### Provided data
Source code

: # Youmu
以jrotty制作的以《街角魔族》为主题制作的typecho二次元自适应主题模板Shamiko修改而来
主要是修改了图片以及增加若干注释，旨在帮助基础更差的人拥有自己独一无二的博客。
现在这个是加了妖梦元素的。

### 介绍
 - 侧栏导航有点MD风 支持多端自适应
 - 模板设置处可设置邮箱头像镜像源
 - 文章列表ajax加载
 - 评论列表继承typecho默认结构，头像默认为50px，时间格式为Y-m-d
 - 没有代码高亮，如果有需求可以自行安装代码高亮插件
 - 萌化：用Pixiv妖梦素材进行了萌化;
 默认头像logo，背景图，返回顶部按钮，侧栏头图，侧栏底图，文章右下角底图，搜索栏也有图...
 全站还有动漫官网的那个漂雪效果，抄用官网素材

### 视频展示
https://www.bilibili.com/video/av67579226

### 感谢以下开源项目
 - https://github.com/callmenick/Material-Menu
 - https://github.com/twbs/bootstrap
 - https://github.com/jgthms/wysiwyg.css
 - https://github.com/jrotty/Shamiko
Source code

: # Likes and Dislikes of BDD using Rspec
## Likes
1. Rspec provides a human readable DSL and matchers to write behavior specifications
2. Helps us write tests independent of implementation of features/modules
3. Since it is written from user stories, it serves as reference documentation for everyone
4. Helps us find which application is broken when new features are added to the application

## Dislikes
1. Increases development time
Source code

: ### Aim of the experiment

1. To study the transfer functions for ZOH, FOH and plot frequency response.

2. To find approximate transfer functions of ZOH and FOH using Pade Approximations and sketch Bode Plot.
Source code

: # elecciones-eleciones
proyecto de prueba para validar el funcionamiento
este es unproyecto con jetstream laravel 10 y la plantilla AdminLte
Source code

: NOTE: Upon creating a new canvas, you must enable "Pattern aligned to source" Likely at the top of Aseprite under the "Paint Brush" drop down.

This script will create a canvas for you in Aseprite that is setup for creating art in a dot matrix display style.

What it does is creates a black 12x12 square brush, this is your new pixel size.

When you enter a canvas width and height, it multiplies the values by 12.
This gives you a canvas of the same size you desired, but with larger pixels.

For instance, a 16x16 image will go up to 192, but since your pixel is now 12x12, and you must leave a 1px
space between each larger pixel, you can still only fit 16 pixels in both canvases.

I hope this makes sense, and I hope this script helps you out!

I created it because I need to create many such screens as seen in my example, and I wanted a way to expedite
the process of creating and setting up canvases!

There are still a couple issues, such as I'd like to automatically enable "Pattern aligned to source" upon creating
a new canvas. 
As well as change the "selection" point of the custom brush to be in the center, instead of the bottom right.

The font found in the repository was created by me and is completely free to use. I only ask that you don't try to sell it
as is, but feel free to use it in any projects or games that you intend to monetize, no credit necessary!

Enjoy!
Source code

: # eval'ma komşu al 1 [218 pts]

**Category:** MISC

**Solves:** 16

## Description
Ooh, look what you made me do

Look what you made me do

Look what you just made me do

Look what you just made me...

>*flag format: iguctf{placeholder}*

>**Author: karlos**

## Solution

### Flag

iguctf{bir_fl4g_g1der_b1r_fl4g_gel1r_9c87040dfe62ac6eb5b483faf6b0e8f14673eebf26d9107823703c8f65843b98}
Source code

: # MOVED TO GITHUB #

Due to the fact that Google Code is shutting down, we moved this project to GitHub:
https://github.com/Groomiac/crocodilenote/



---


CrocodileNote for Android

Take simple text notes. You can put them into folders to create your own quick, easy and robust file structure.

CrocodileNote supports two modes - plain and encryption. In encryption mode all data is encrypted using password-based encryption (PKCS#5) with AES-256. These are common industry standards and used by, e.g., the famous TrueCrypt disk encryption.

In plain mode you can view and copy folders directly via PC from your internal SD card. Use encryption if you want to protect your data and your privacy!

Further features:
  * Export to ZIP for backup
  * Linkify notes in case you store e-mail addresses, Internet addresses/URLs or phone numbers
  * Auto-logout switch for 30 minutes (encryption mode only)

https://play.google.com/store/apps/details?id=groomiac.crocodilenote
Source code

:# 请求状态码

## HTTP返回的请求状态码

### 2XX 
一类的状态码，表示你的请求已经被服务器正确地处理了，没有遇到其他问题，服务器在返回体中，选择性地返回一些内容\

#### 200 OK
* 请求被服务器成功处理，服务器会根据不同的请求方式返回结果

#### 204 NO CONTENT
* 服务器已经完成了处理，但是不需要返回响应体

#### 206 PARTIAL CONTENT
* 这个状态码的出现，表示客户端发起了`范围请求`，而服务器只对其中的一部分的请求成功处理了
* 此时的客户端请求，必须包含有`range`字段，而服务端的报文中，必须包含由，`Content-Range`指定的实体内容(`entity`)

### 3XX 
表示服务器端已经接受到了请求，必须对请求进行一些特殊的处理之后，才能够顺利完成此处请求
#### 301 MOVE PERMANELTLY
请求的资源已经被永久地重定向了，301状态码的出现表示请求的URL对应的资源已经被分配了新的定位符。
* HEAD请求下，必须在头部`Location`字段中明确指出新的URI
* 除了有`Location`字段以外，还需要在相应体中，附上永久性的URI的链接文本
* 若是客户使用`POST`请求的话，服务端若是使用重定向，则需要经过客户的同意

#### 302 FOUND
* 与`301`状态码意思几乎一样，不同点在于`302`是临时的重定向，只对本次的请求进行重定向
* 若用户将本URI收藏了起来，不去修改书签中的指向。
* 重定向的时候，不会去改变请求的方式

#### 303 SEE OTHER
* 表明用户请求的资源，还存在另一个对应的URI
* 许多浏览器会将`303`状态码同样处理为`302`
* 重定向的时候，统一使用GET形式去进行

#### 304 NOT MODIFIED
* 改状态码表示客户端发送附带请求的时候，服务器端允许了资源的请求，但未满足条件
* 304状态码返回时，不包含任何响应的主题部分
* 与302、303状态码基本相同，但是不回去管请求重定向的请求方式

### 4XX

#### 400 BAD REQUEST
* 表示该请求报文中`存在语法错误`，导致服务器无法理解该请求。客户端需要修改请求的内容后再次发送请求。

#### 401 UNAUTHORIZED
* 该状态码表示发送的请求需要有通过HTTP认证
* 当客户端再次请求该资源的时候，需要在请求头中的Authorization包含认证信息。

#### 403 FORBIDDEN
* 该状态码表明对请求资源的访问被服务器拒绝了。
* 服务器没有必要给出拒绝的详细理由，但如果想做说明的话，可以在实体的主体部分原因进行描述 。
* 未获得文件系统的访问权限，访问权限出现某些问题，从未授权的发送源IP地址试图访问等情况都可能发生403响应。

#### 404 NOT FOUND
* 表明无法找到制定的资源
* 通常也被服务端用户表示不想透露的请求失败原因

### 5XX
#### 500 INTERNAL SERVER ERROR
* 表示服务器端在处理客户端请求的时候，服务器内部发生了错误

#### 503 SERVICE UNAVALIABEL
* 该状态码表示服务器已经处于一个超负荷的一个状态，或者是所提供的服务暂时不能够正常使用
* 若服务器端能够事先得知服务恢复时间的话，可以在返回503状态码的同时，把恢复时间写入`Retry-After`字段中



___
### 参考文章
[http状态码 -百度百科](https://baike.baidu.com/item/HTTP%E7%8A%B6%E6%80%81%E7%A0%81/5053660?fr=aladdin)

### Instructions for the task
Retype all of the records so that every line matches the original exactly.

### Reply
Source code

: # Youmu
以jrotty制作的以《街角魔族》为主题制作的typecho二次元自适应主题模板Shamiko修改而来
主要是修改了图片以及增加若干注释，旨在帮助基础更差的人拥有自己独一无二的博客。
现在这个是加了妖梦元素的。

### 介绍
 - 侧栏导航有点MD风 支持多端自适应
 - 模板设置处可设置邮箱头像镜像源
 - 文章列表ajax加载
 - 评论列表继承typecho默认结构，头像默认为50px，时间格式为Y-m-d
 - 没有代码高亮，如果有需求可以自行安装代码高亮插件
 - 萌化：用Pixiv妖梦素材进行了萌化;
 默认头像logo，背景图，返回顶部按钮，侧栏头图，侧栏底图，文章右下角底图，搜索栏也有图...
 全站还有动漫官网的那个漂雪效果，抄用官网素材

### 视频展示
https://www.bilibili.com/video/av67579226

### 感谢以下开源项目
 - https://github.com/callmenick/Material-Menu
 - https://github.com/twbs/bootstrap
 - https://github.com/jgthms/wysiwyg.css
 - https://github.com/jrotty/Shamiko
Source code

: # Likes and Dislikes of BDD using Rspec
## Likes
1. Rspec provides a human readable DSL and matchers to write behavior specifications
2. Helps us write tests independent of implementation of features/modules
3. Since it is written from user stories, it serves as reference documentation for everyone
4. Helps us find which application is broken when new features are added to the application

## Dislikes
1. Increases development time
Source code

: ### Aim of the experiment

1. To study the transfer functions for ZOH, FOH and plot frequency response.

2. To find approximate transfer functions of ZOH and FOH using Pade Approximations and sketch Bode Plot.
Source code

: # elecciones-eleciones
proyecto de prueba para validar el funcionamiento
este es unproyecto con jetstream laravel 10 y la plantilla AdminLte
Source code

: NOTE: Upon creating a new canvas, you must enable "Pattern aligned to source" Likely at the top of Aseprite under the "Paint Brush" drop down.

This script will create a canvas for you in Aseprite that is setup for creating art in a dot matrix display style.

What it does is creates a black 12x12 square brush, this is your new pixel size.

When you enter a canvas width and height, it multiplies the values by 12.
This gives you a canvas of the same size you desired, but with larger pixels.

For instance, a 16x16 image will go up to 192, but since your pixel is now 12x12, and you must leave a 1px
space between each larger pixel, you can still only fit 16 pixels in both canvases.

I hope this makes sense, and I hope this script helps you out!

I created it because I need to create many such screens as seen in my example, and I wanted a way to expedite
the process of creating and setting up canvases!

There are still a couple issues, such as I'd like to automatically enable "Pattern aligned to source" upon creating
a new canvas. 
As well as change the "selection" point of the custom brush to be in the center, instead of the bottom right.

The font found in the repository was created by me and is completely free to use. I only ask that you don't try to sell it
as is, but feel free to use it in any projects or games that you intend to monetize, no credit necessary!

Enjoy!
Source code

: # eval'ma komşu al 1 [218 pts]

**Category:** MISC

**Solves:** 16

## Description
Ooh, look what you made me do

Look what you made me do

Look what you just made me do

Look what you just made me...

>*flag format: iguctf{placeholder}*

>**Author: karlos**

## Solution

### Flag

iguctf{bir_fl4g_g1der_b1r_fl4g_gel1r_9c87040dfe62ac6eb5b483faf6b0e8f14673eebf26d9107823703c8f65843b98}
Source code

: # MOVED TO GITHUB #

Due to the fact that Google Code is shutting down, we moved this project to GitHub:
https://github.com/Groomiac/crocodilenote/



---


CrocodileNote for Android

Take simple text notes. You can put them into folders to create your own quick, easy and robust file structure.

CrocodileNote supports two modes - plain and encryption. In encryption mode all data is encrypted using password-based encryption (PKCS#5) with AES-256. These are common industry standards and used by, e.g., the famous TrueCrypt disk encryption.

In plain mode you can view and copy folders directly via PC from your internal SD card. Use encryption if you want to protect your data and your privacy!

Further features:
  * Export to ZIP for backup
  * Linkify notes in case you store e-mail addresses, Internet addresses/URLs or phone numbers
  * Auto-logout switch for 30 minutes (encryption mode only)

https://play.google.com/store/apps/details?id=groomiac.crocodilenote
Source code

:# 请求状态码

## HTTP返回的请求状态码

### 2XX 
一类的状态码，表示你的请求已经被服务器正确地处理了，没有遇到其他问题，服务器在返回体中，选择性地返回一些内容\

#### 200 OK
* 请求被服务器成功处理，服务器会根据不同的请求方式返回结果

#### 204 NO CONTENT
* 服务器已经完成了处理，但是不需要返回响应体

#### 206 PARTIAL CONTENT
* 这个状态码的出现，表示客户端发起了`范围请求`，而服务器只对其中的一部分的请求成功处理了
* 此时的客户端请求，必须包含有`range`字段，而服务端的报文中，必须包含由，`Content-Range`指定的实体内容(`entity`)

### 3XX 
表示服务器端已经接受到了请求，必须对请求进行一些特殊的处理之后，才能够顺利完成此处请求
#### 301 MOVE PERMANELTLY
请求的资源已经被永久地重定向了，301状态码的出现表示请求的URL对应的资源已经被分配了新的定位符。
* HEAD请求下，必须在头部`Location`字段中明确指出新的URI
* 除了有`Location`字段以外，还需要在相应体中，附上永久性的URI的链接文本
* 若是客户使用`POST`请求的话，服务端若是使用重定向，则需要经过客户的同意

#### 302 FOUND
* 与`301`状态码意思几乎一样，不同点在于`302`是临时的重定向，只对本次的请求进行重定向
* 若用户将本URI收藏了起来，不去修改书签中的指向。
* 重定向的时候，不会去改变请求的方式

#### 303 SEE OTHER
* 表明用户请求的资源，还存在另一个对应的URI
* 许多浏览器会将`303`状态码同样处理为`302`
* 重定向的时候，统一使用GET形式去进行

#### 304 NOT MODIFIED
* 改状态码表示客户端发送附带请求的时候，服务器端允许了资源的请求，但未满足条件
* 304状态码返回时，不包含任何响应的主题部分
* 与302、303状态码基本相同，但是不回去管请求重定向的请求方式

### 4XX

#### 400 BAD REQUEST
* 表示该请求报文中`存在语法错误`，导致服务器无法理解该请求。客户端需要修改请求的内容后再次发送请求。

#### 401 UNAUTHORIZED
* 该状态码表示发送的请求需要有通过HTTP认证
* 当客户端再次请求该资源的时候，需要在请求头中的Authorization包含认证信息。

#### 403 FORBIDDEN
* 该状态码表明对请求资源的访问被服务器拒绝了。
* 服务器没有必要给出拒绝的详细理由，但如果想做说明的话，可以在实体的主体部分原因进行描述 。
* 未获得文件系统的访问权限，访问权限出现某些问题，从未授权的发送源IP地址试图访问等情况都可能发生403响应。

#### 404 NOT FOUND
* 表明无法找到制定的资源
* 通常也被服务端用户表示不想透露的请求失败原因

### 5XX
#### 500 INTERNAL SERVER ERROR
* 表示服务器端在处理客户端请求的时候，服务器内部发生了错误

#### 503 SERVICE UNAVALIABEL
* 该状态码表示服务器已经处于一个超负荷的一个状态，或者是所提供的服务暂时不能够正常使用
* 若服务器端能够事先得知服务恢复时间的话，可以在返回503状态码的同时，把恢复时间写入`Retry-After`字段中



___
### 参考文章
[http状态码 -百度百科](https://baike.baidu.com/item/HTTP%E7%8A%B6%E6%80%81%E7%A0%81/5053660?fr=aladdin)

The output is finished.